The only stamp collectors present may have been one reporter and the people from Inter-Governmental Philatelic Corporation -- and the biggest name in Pro Wrestling, Hollywood Hogan (right). He told the Virtual Stamp Club he collected stamps when he was a child, and he may return to philately, because his eight-year-old son has expressed an interest.
"I'm going to have to run over to my mom's house and pull out the old stamp collection because I was into it big time when I was a kid," he said. "I think my son's going to get me back into it now that I've got the serial number 00001, the first one [of the new St. Vincent's wrestling stamps]. I've got something to brag about."
Each of the wrestlers attending the ceremony -- Goldberg, Diamond Dallas Page, Sting (without his trademark make-up) and Hogan, formerly known as "Hulk Hogan" -- was presented with a mounted and numbered copy of the stamps. Others on the eight-stamp souvenir sheet are Bret Hart, Kevin Nash, Randy Savage, and Giant (below).
A fifth plaque was given to the Harley-Davidson Cafe.

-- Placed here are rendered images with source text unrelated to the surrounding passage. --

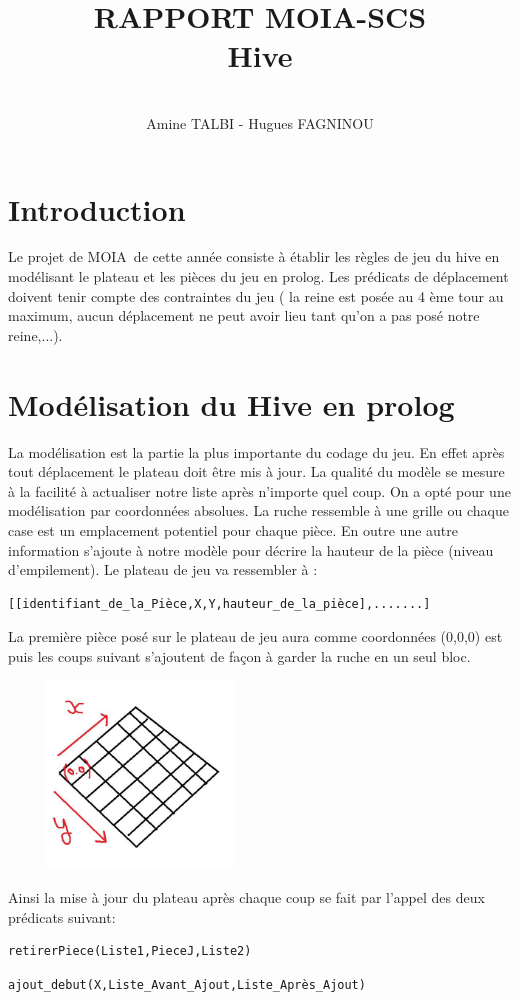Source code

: \documentclass[a4paper,10pt]{article}
\title{RAPPORT MOIA-SCS\\
            Hive}
\author{\\Amine TALBI - Hugues FAGNINOU}
\begin{document}
\maketitle
\newpage
\tableofcontents
\newpage
\section{Introduction} 
Le projet de MOIA de cette année consiste à établir les règles de jeu du hive en
modélisant le plateau et 
les pièces du jeu en prolog. Les prédicats de déplacement doivent tenir compte
des contraintes du jeu (
la reine est posée au 4 ème tour au maximum, aucun déplacement ne peut avoir
lieu tant qu'on a pas posé notre
reine,...).
\section{Modélisation du Hive en prolog}
La modélisation est la partie la plus importante du codage du jeu. En effet après tout déplacement le plateau doit être 
mis à jour. La qualité du modèle se mesure à la facilité à actualiser notre
liste après n'importe quel coup.
On a opté pour une modélisation par coordonnées absolues. La ruche ressemble à
une grille ou chaque case est
un emplacement potentiel pour chaque pièce. En outre une autre information s'ajoute à notre modèle pour décrire la hauteur
de la pièce (niveau d'empilement).
Le plateau de jeu va ressembler à :                                            
\begin{verbatim}[[identifiant_de_la_Pièce,X,Y,hauteur_de_la_pièce],.......]
\end{verbatim}
La première pièce posé sur le plateau de jeu aura comme coordonnées (0,0,0) est
puis les coups suivant s'ajoutent 
de façon à garder la ruche en un seul bloc.
\begin{center}
 \includegraphics[width=7cm,height=50mm]{testrl.jpg}
\end{center}
Ainsi la mise à jour du plateau après chaque coup se fait par l'appel des 
deux prédicats suivant:
\begin{verbatim}retirerPiece(Liste1,PieceJ,Liste2)\end{verbatim}
\begin{verbatim}ajout_debut(X,Liste_Avant_Ajout,Liste_Après_Ajout)\end{verbatim}
\end{document}
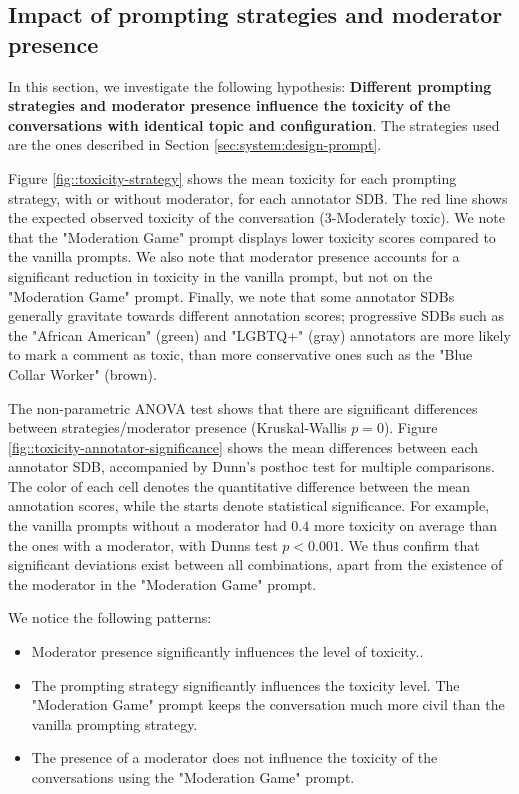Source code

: \subsection{Impact of prompting strategies and moderator presence}
\label{ssec:evaluation:users}

In this section, we investigate the following hypothesis: \textbf{Different prompting strategies and moderator presence influence the toxicity of the conversations with identical topic and configuration}. The strategies used are the ones described in Section \ref{sec:system:design-prompt}.

Figure \ref{fig::toxicity-strategy} shows the mean toxicity for each prompting strategy, with or without moderator, for each annotator \ac{SDB}. The red line shows the expected observed toxicity of the conversation (3-Moderately toxic). We note that the "Moderation Game" prompt displays lower toxicity scores compared to the vanilla prompts. We also note that moderator presence accounts for a significant reduction in toxicity in the vanilla prompt, but not on the "Moderation Game" prompt. Finally, we note that some annotator \acp{SDB} generally gravitate towards different annotation scores; progressive \acp{SDB} such as the "African American" (green) and "LGBTQ+" (gray) annotators are more likely to mark a comment as toxic, than more conservative ones such as the "Blue Collar Worker" (brown).

The non-parametric ANOVA test shows that there are significant differences between strategies/moderator presence (Kruskal-Wallis $p=0$). Figure \ref{fig::toxicity-annotator-significance} shows the mean differences between each annotator \ac{SDB}, accompanied by Dunn's posthoc test for multiple comparisons. The color of each cell denotes the quantitative difference between the mean annotation scores, while the starts denote statistical significance. For example, the vanilla prompts without a moderator had $0.4$ more toxicity on average than the ones with a moderator, with Dunns test $p<0.001$. We thus confirm that significant deviations exist between all combinations, apart from the existence of the moderator in the "Moderation Game" prompt.

We notice the following patterns:

\begin{itemize}
	\item Moderator presence significantly influences the level of toxicity..
	
	\item The prompting strategy significantly influences the toxicity level. The "Moderation Game" prompt keeps the conversation much more civil than the vanilla prompting strategy.
	
	\item The presence of a moderator does not influence the toxicity of the conversations using the "Moderation Game" prompt.
\end{itemize}

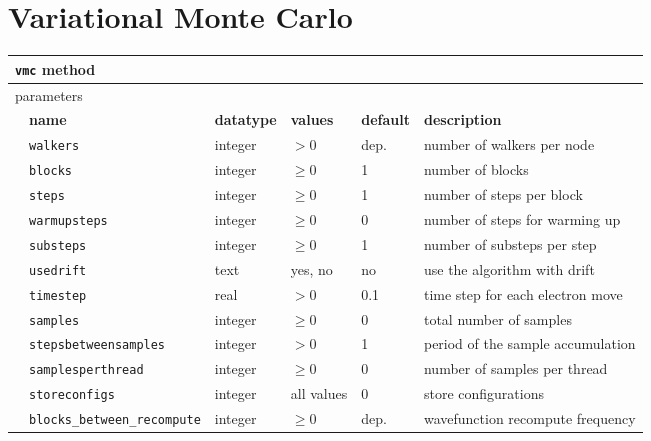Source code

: \section{Variational Monte Carlo}
\label{sec:vmc}

\begin{table}[h]
\begin{center}
\begin{tabularx}{\textwidth}{l l l l l l }
\hline
\multicolumn{6}{l}{\texttt{vmc} method} \\
\hline
\multicolumn{2}{l}{parameters}  & \multicolumn{4}{l}{}\\
   &   \bfseries name     & \bfseries datatype & \bfseries values & \bfseries default   & \bfseries description \\
   &   \texttt{walkers             } &  integer  & $> 0$   & dep.& number of walkers per node  \\
   &   \texttt{blocks              } &  integer  & $\ge 0$ & 1   & number of blocks            \\
   &   \texttt{steps               } &  integer  & $\ge 0$ & 1   & number of steps per block   \\
   &   \texttt{warmupsteps         } &  integer  & $\ge 0$ & 0   & number of steps for warming up\\
   &   \texttt{substeps            } &  integer  & $\ge 0$ & 1   & number of substeps per step \\
   &   \texttt{usedrift            } &  text     & yes, no & no  & use the algorithm with drift\\
   &   \texttt{timestep            } &  real     & $> 0$   & 0.1 & time step for each electron move \\
   &   \texttt{samples             } &  integer  & $\ge 0$ & 0   & total number of samples \\
   &   \texttt{stepsbetweensamples } &  integer  & $> 0$   & 1   & period of the sample accumulation\\
   &   \texttt{samplesperthread    } &  integer  & $\ge 0$ & 0   & number of samples per thread  \\
   &   \texttt{storeconfigs        } &  integer  & all values & 0   & store configurations  \\
   &   \texttt{blocks\_between\_recompute} &  integer  & $\ge 0$ & dep.  & wavefunction recompute frequency  \\
  \hline
\end{tabularx}
\end{center}
\end{table}

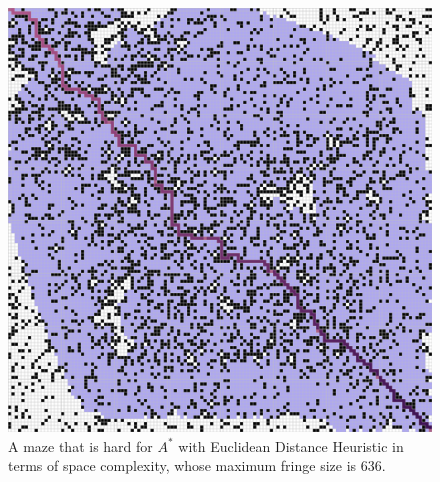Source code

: \documentclass[letter]{article}
\begin{document}
\begin{enumerate}[resume]
\begin{enumerate}
\begin{enumerate}
\begin{figure}
					\includegraphics[width=\textwidth]{../pics/aef/636.png}
					\caption{\label{fig:aef1}A maze that is hard for $ A^* $ with Euclidean Distance Heuristic in terms of space complexity, whose maximum fringe size is 636. }
					

\end{figure}
\end{enumerate}
\end{enumerate}
\end{enumerate}
\end{document}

All four of the athlete-entertainers present said they were honored to be on a postage stamp, even that of a tiny Caribbean country an IGPC spokesman calls "one of our most creative postal administrations."
"It has the Stinger Stamp of Approval," said Sting (right). "I thought it was huge to have my face on a plate with people like Princess Diana. I mean, wrestlers on plate, and now on a stamp? That's the ultimate right there, I think.

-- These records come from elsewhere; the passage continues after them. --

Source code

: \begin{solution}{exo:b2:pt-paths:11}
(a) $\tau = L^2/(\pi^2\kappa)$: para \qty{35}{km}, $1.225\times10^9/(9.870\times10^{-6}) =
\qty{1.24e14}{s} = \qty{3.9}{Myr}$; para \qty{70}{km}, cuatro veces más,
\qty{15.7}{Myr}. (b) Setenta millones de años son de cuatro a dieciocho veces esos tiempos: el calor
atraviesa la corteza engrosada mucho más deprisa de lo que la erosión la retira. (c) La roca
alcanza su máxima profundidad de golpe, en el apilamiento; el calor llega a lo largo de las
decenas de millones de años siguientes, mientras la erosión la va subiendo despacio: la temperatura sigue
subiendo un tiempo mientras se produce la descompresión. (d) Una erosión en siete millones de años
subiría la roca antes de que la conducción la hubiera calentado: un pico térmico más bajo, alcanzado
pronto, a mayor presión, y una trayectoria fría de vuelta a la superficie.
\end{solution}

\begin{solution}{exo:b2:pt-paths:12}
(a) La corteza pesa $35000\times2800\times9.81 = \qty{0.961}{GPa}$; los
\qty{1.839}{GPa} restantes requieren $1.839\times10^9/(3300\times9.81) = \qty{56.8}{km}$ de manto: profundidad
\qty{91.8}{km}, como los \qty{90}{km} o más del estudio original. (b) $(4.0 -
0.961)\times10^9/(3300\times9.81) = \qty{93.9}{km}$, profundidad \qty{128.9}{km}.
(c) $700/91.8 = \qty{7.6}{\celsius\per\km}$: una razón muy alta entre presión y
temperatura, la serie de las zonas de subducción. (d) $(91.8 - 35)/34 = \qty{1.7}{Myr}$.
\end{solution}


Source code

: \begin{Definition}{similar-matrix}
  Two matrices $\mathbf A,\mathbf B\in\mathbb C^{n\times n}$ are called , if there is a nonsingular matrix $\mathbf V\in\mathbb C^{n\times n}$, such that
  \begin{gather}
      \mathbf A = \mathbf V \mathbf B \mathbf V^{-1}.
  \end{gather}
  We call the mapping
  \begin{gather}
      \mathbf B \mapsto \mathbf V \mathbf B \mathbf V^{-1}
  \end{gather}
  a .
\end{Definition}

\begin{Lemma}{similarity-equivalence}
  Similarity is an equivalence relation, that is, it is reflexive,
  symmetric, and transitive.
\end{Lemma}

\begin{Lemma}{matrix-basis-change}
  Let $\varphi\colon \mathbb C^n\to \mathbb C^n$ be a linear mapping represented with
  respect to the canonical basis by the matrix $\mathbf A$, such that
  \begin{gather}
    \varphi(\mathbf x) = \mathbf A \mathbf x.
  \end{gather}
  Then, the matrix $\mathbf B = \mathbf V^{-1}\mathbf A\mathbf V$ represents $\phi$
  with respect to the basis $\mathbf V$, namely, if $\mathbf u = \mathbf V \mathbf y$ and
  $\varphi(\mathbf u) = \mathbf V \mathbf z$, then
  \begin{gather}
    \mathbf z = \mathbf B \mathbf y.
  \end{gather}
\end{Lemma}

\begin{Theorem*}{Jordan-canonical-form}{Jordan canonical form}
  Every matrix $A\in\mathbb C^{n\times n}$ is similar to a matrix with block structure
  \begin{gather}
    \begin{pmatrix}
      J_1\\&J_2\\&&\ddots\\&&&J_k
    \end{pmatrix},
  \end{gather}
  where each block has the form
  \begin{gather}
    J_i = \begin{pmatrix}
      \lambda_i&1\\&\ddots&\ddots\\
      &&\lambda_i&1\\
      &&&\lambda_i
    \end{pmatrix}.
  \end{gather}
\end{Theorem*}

"I've never collected stamps before, but I know that it's major business."
IGPC spokesman Lonnie Ostrow said the stamps were the idea of America Remembers (1-800-682-2291), which specializes in producing and marketing collectibles. The head of America Remembers is the brother of the official photographer for WCW. A sheet of mint stamps without other adornments is $16, according to a telephone call placed by the Virtual Stamp Club.
Pro wrestling, said Ostrow, "is the ultimate saga of good versus evil, especially for kids who idolize these stars." And there's a tie-in with St. Vincent, where WCW shows are televised almost nightly.

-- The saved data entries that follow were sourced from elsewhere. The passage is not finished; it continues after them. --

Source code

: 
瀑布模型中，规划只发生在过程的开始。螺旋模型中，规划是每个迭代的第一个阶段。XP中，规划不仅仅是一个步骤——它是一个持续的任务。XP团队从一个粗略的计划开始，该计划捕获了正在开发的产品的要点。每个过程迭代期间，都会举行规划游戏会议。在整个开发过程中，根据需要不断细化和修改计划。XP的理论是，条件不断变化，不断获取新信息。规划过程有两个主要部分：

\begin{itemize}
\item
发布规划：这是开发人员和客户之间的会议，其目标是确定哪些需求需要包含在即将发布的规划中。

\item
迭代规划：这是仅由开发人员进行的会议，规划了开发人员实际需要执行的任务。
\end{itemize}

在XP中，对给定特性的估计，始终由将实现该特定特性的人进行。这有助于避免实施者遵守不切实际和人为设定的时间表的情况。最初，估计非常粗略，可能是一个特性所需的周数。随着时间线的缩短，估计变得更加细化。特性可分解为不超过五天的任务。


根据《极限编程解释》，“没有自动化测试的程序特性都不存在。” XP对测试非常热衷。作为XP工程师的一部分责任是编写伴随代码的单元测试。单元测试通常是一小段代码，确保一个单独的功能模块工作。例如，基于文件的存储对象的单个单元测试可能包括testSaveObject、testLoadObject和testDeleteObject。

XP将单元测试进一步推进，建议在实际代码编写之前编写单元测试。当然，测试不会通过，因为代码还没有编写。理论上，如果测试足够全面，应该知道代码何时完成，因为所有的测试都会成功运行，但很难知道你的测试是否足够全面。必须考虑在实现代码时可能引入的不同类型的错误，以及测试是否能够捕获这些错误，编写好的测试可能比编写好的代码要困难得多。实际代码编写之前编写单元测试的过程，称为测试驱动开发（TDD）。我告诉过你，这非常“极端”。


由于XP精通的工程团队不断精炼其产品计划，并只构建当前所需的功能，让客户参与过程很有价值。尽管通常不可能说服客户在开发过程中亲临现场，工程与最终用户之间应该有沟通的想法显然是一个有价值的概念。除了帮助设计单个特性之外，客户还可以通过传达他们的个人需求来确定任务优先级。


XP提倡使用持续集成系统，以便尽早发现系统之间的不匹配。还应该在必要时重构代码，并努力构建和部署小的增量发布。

"People love these wrestlers," said Al Kahn, chairman of the firm that licenses WCW merchandise. "We'll be surprised how popular these stamps are."
"I think it's a little sticky," quipped Diamond Dallas Page (left), who labels being on the St. Vincent stamp "pretty cool. It's almost like being immortalized. Marilyn Monroe, Elvis, and now we're on a stamp. It may not be a United States stamp YET, but I see it coming."
Page told the Virtual Stamp Club he collects memorabilia, particularly that of Mickey Mantle, but not stamps.
Asked if he collects or collected stamps, Goldberg replied, "I do now."
Winning the WCW pro wrestling title from Hogan just last summer, Goldberg (right) said it's been an incredible 18 months since he turned professional.
"It's just another part of what's known as the saga of my first year-and-a-half in wrestling. It's unbelievable, it's truly an honor," he said in an interview. "It's an honor to be mentioned in the same breath with these guys, first of all, and second of all, to have my face on a stamp, that's unparalleled by anything that's happened to me so far.
"To be alive and on a stamp at the same time, hey, you can't ask for anything more."
Reminded by the Virtual Stamp Club that to be on a U.S. stamp, a subject must be dead, Page responded, "Well, if you have to be dead, then I'd much rather be their [St. Vincent's] stamp."
Hogan added it's "unbelievable. The most shocking thing...is we're still alive. Most people are dead when they get a postage stamp made of themselves. It's nice being able to live and breathe and look at myself on a [letter]."
"If they sell them in our country, they'd sell like hotcakes," Diamond Dallas Page told the Virtual Stamp Club. (He was reassured they certainly would be marketed in the U.S.) "Wrestling is really over-the-top right now and I'm just happy to be ridin' that wave."
Philately is now ridin' that wave, too!